Dear Multihullgirl, I apologize for the public reply to a PM, but I still have not amassed sufficient posts to be permitted the privilege of a private reply to your nice note, and my lengthy reply vanished, as did, apparently, the last attempt to post all that here. Argggghh.
So, more briefly, we remain well pleased. Make that VERY well pleased.
Admittedly we still haven't given the thing a lengthy midsummer hearty-party workout, but with our relatively light usage, it is just fine. We are able to smugly report that our $&@#, indeed, don't stink, at least not after a good stir. The male of the species has been gratifyingly cooperative in agreeing to sit the heck down, dammit, which makes the entire system work perfectly as advertised.
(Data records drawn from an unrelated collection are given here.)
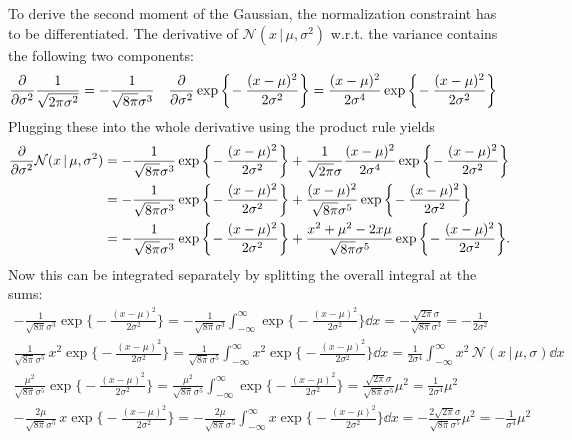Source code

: \documentclass[11pt, a4paper]{scrartcl}
\newcommand{\normal}{\mathcal{N}}
\newcommand{\given}{\,\vert\,}
\begin{document}
			To derive the second moment of the Gaussian, the normalization constraint has to be differentiated. The derivative of \( \normal(x \given \mu, \sigma^2) \) w.r.t. the variance contains the following two components:
			\begin{align}
				\pdv{\sigma^2} \frac{1}{\sqrt{2 \pi \sigma^2}}
					&= -\frac{1}{\sqrt{8 \pi} \sigma^3} &
				\pdv{\sigma^2} \exp\bigg\{\! -\frac{(x - \mu)^2}{2 \sigma^2} \bigg\}
					&= \frac{(x - \mu)^2}{2 \sigma^4} \exp\bigg\{\! -\frac{(x - \mu)^2}{2 \sigma^2} \bigg\}
			\end{align}
			Plugging these into the whole derivative using the product rule yields
			\begin{align}
				\pdv{\sigma^2} \normal(x \given \mu, \sigma^2)
					&= -\frac{1}{\sqrt{8 \pi} \sigma^3} \exp\bigg\{\! -\frac{(x - \mu)^2}{2 \sigma^2} \bigg\}
					 + \frac{1}{\sqrt{2 \pi} \sigma} \frac{(x - \mu)^2}{2 \sigma^4} \exp\bigg\{\! -\frac{(x - \mu)^2}{2 \sigma^2} \bigg\} \\
					&= -\frac{1}{\sqrt{8 \pi} \sigma^3} \exp\bigg\{\! -\frac{(x - \mu)^2}{2 \sigma^2} \bigg\}
					 + \frac{(x - \mu)^2}{\sqrt{8 \pi} \sigma^5} \exp\bigg\{\! -\frac{(x - \mu)^2}{2 \sigma^2} \bigg\} \\
					&= -\frac{1}{\sqrt{8 \pi} \sigma^3} \exp\bigg\{\! -\frac{(x - \mu)^2}{2 \sigma^2} \bigg\}
					 + \frac{x^2 + \mu^2 - 2x\mu}{\sqrt{8 \pi} \sigma^5} \exp\bigg\{\! -\frac{(x - \mu)^2}{2 \sigma^2} \bigg\}.
			\end{align}
			Now this can be integrated separately by splitting the overall integral at the sums:
			\begin{gather}
				-\frac{1}{\sqrt{8 \pi} \sigma^3} \exp\bigg\{\! -\frac{(x - \mu)^2}{2 \sigma^2} \bigg\}
					= -\frac{1}{\sqrt{8 \pi} \sigma^3} \int_{-\infty}^{\infty}\! \exp\bigg\{\! -\frac{(x - \mu)^2}{2 \sigma^2} \bigg\} \dd{x}
					= -\frac{\sqrt{2 \pi} \sigma}{\sqrt{8 \pi} \sigma^3}
					= -\frac{1}{2 \sigma^2} \\
				\frac{1}{\sqrt{8 \pi} \sigma^5} \, x^2 \exp\bigg\{\! -\frac{(x - \mu)^2}{2 \sigma^2} \bigg\}
					= \frac{1}{\sqrt{8 \pi} \sigma^5} \int_{-\infty}^{\infty}\! x^2 \exp\bigg\{\! -\frac{(x - \mu)^2}{2 \sigma^2} \bigg\} \dd{x}
					= \frac{1}{2 \sigma^4} \int_{-\infty}^{\infty}\! x^2 \, \normal(x \given \mu, \sigma) \dd{x} \\
				\frac{\mu^2}{\sqrt{8 \pi} \sigma^5} \exp\bigg\{\! -\frac{(x - \mu)^2}{2 \sigma^2} \bigg\}
					= \frac{\mu^2}{\sqrt{8 \pi} \sigma^5} \int_{-\infty}^{\infty}\! \exp\bigg\{\! -\frac{(x - \mu)^2}{2 \sigma^2} \bigg\}
					= \frac{\sqrt{2 \pi} \sigma}{\sqrt{8 \pi} \sigma^5} \mu^2
					= \frac{1}{2 \sigma^4} \mu^2 \\
				-\frac{2\mu}{\sqrt{8 \pi} \sigma^5} \, x \exp\bigg\{\! -\frac{(x - \mu)^2}{2 \sigma^2} \bigg\}
					= -\frac{2\mu}{\sqrt{8 \pi} \sigma^5} \int_{-\infty}^{\infty}\! x \exp\bigg\{\! -\frac{(x - \mu)^2}{2 \sigma^2} \bigg\} \dd{x}
					= -\frac{2\sqrt{2 \pi} \sigma}{\sqrt{8 \pi} \sigma^5} \mu^2
					= -\frac{1}{\sigma^4} \mu^2
			\end{gather}
\end{document}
There is a jar of cypress shavings or coir nearby for users to add to the poop bucket as they deem necessary for extra desiccation, and the vent hose out the bulkhead provides all the ventilation, a very slight draft, necessary.
And at the risk of grossing out the squeamish among us, (avert your eyes, guys) I admit that we are at present, given our proximity to real plumbing, approaching the waste disposal question as if the bucket were the world's most odor-free litter box. A cat box scoop, a plastic grocery bag, and those dry lumps and scraps of TP whoosh right away at the end of our trip, or whenever we get around to thinking of it, maybe weeks later. The urine gets dumped daily. Don't ask
No evil beasties, no chemicals to buy, no salt to store, no maintenance beyond the obvious. I don't know what a flapper valve looks like or how to operate a pumpout. And I am pleased. As a result, natch, so is my husband!